As part of our “They Told Me Not to Go to” series, Debra Westgate-Silva steps onto ash-caked streets in Antigua, Guatemala, as she prepares to hike a nearby volcano, but the day doesn’t end as planned.
They told me not to go to Guatemala, but Antigua’s allure was powerful: the rich history, the vibrant culture, the Baroque architecture. I wanted to see the iconic landmark of Arco de Santa Catalina — its yellow arches with Volcán de Aqua looming in the distance — and climb the 320 stairs to Cerro de la Cruz (Cross on the Hill) to overlook the quaint cobblestone streets and colorful stucco buildings with their windows lined by iron bars adorned with flowers. I hoped to see the orange glow of Volcán de Fuego and planned to hike the less strenuous Volcán Pacaya.
After grabbing an early lunch in downtown Antigua, I left the restaurant, planning to meet the driver who would take me to Pacaya, but stopped short. The streets, which had been bustling earlier, stood still. No passing cars. No strolling pedestrians. People huddled under storefront canopies, taking cover from a light drizzle. Except for the patter of raindrops, the street was silent. Eerily silent.
With a mixture of confusion and uncertainty, I stepped onto the sidewalk, ready to make the trek to the meeting place. I immediately jumped back, taking cover with the others. I was splattered with… I didn’t know what. Mud? Dirt? Sand? It was all over my jacket, my hands, my hair.

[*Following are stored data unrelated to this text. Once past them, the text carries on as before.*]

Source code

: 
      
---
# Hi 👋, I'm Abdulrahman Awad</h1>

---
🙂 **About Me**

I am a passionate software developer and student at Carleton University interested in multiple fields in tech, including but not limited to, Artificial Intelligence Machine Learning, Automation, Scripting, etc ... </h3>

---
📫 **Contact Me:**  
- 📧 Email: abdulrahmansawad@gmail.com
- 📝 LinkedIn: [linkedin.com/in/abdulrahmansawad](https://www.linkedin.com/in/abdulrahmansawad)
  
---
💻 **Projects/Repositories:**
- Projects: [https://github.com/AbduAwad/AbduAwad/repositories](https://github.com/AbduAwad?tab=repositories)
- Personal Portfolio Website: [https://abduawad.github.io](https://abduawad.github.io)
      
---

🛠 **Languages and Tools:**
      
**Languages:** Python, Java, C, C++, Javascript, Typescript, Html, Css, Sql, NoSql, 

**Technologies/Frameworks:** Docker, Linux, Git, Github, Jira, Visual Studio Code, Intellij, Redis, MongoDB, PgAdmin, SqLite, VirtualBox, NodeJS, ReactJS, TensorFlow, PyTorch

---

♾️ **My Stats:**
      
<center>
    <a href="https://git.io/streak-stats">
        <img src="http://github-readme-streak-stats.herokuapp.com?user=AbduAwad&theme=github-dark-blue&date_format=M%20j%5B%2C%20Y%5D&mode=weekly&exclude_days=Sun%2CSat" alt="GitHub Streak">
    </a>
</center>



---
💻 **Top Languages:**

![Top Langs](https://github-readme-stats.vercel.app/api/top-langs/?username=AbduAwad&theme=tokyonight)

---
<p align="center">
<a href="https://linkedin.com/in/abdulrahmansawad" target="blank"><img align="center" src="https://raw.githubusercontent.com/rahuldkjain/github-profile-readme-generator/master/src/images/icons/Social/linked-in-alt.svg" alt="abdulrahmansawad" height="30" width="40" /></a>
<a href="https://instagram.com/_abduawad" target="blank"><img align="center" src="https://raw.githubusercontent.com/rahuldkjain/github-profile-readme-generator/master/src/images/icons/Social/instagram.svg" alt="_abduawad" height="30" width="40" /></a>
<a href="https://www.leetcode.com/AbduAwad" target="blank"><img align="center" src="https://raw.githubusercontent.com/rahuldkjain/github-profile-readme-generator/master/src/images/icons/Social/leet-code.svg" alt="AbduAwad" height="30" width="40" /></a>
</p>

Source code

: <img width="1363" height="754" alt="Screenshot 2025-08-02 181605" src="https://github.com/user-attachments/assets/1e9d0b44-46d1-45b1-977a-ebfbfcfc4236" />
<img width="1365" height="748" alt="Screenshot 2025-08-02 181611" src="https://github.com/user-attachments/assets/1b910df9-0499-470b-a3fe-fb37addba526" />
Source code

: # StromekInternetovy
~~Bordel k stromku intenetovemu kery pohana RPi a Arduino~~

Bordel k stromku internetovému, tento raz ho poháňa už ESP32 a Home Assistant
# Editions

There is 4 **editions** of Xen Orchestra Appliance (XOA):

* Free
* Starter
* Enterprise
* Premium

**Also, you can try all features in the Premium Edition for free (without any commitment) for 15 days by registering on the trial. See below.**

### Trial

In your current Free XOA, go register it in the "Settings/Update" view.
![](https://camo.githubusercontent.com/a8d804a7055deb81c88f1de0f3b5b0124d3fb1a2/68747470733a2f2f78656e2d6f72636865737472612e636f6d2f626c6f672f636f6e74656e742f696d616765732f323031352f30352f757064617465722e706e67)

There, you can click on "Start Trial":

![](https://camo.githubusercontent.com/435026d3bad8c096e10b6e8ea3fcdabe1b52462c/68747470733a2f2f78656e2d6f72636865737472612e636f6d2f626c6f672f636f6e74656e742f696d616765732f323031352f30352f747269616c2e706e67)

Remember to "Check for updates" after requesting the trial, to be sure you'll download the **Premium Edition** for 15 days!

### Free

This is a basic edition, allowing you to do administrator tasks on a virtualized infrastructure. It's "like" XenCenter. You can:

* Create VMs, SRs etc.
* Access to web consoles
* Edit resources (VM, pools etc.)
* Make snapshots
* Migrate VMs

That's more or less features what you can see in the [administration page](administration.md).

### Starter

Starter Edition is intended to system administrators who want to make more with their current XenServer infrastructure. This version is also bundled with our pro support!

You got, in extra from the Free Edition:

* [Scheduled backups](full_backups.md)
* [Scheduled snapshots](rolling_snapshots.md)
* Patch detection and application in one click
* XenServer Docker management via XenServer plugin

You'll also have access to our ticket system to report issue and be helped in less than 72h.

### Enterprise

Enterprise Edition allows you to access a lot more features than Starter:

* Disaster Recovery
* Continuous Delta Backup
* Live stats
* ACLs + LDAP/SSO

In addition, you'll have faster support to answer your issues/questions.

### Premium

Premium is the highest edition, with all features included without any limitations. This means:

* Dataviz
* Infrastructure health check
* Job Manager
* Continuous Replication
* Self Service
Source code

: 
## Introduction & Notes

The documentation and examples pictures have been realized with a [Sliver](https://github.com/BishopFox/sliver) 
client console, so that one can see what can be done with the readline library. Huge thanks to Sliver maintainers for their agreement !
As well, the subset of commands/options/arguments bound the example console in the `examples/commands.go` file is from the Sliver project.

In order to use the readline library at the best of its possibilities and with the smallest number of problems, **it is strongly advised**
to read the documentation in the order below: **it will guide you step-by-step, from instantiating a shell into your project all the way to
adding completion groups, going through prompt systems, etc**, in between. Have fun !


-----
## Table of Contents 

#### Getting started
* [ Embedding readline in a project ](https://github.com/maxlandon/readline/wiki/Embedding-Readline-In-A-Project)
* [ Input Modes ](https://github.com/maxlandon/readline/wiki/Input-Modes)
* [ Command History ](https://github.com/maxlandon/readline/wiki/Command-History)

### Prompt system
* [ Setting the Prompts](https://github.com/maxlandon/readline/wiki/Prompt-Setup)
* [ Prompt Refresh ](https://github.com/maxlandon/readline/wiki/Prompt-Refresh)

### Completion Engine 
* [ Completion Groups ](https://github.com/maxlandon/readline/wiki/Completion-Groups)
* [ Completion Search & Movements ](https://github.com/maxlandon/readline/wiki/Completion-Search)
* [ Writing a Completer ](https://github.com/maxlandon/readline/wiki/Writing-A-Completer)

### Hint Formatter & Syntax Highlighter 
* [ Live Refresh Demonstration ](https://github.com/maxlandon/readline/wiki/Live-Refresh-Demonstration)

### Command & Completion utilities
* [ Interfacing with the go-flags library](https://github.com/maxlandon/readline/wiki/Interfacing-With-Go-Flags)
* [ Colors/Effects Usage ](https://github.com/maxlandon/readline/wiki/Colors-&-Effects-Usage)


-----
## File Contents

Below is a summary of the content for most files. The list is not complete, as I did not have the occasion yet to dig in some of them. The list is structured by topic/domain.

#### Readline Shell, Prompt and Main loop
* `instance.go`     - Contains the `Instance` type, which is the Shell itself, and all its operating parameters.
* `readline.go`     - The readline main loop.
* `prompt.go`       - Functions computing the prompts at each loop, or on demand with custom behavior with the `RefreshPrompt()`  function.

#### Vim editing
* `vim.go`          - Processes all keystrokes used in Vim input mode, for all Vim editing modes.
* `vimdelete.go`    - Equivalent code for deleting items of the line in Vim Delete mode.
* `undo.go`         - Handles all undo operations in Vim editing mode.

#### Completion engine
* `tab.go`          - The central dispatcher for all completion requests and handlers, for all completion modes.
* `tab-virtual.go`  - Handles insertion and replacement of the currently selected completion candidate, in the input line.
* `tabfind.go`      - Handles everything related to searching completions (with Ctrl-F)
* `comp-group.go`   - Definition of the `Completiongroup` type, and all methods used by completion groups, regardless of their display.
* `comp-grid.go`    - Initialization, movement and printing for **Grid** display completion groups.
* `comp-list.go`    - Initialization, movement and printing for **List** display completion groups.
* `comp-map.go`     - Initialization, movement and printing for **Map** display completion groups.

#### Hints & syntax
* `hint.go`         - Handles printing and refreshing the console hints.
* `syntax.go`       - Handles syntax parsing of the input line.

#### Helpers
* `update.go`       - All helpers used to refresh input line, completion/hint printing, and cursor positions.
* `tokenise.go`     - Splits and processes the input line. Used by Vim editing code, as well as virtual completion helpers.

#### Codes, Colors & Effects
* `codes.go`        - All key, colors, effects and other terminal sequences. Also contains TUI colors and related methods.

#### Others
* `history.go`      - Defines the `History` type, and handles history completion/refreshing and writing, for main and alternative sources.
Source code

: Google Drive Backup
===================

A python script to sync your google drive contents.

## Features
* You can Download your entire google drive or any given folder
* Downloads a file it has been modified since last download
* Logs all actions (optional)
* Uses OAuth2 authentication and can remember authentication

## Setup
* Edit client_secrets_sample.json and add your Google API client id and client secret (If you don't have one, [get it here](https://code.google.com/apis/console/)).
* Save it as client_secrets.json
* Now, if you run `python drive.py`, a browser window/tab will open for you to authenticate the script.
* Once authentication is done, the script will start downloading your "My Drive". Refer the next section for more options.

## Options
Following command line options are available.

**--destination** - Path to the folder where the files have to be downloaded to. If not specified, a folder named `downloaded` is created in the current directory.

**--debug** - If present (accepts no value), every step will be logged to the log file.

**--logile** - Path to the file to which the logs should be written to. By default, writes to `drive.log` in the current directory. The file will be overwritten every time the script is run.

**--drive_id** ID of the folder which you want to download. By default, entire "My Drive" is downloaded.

Whatever was falling from the sky looked like rain. It sounded like rain. But cars parked along the street were covered in a layer of black. The sidewalks were coated.
“What is it?” I asked a woman.
She shook her head. “No inglés.”
I approached another woman. “Do you speak English? Qué pasa?” I knew I wouldn’t understand the response.
A man carrying a briefcase stepped closer. “It’s raining ash.”
“What?”
“The rain clouds — they’re at the same height as the volcanoes.” He pointed vaguely south, towards Volcán de Agua, and then west, towards the twin peaks of Fuego and Acatenango. All were obscured by fog. “When it rains here, sometimes the rain carries ash from the volcanoes. It’s normal. It’s just messy.”
I hadn’t read anything about this in my travel books, but since this seemed normal, I put up my umbrella and headed to my excursion.
***
The drive to Pacaya was more eventful than the hike itself. The driver didn’t speak English. He didn’t smile. He seemed distracted, harried, as we stopped to pick up two other women from a nearby hotel. His agitation was understandable. It was still raining ash. He had run out of wiper fluid, and his windshield was filthy. Although the wipers worked furiously, they smeared the ash in instead of clearing it away. As the ash thickened, the wipers strained until they finally groaned and gave up mid-sweep.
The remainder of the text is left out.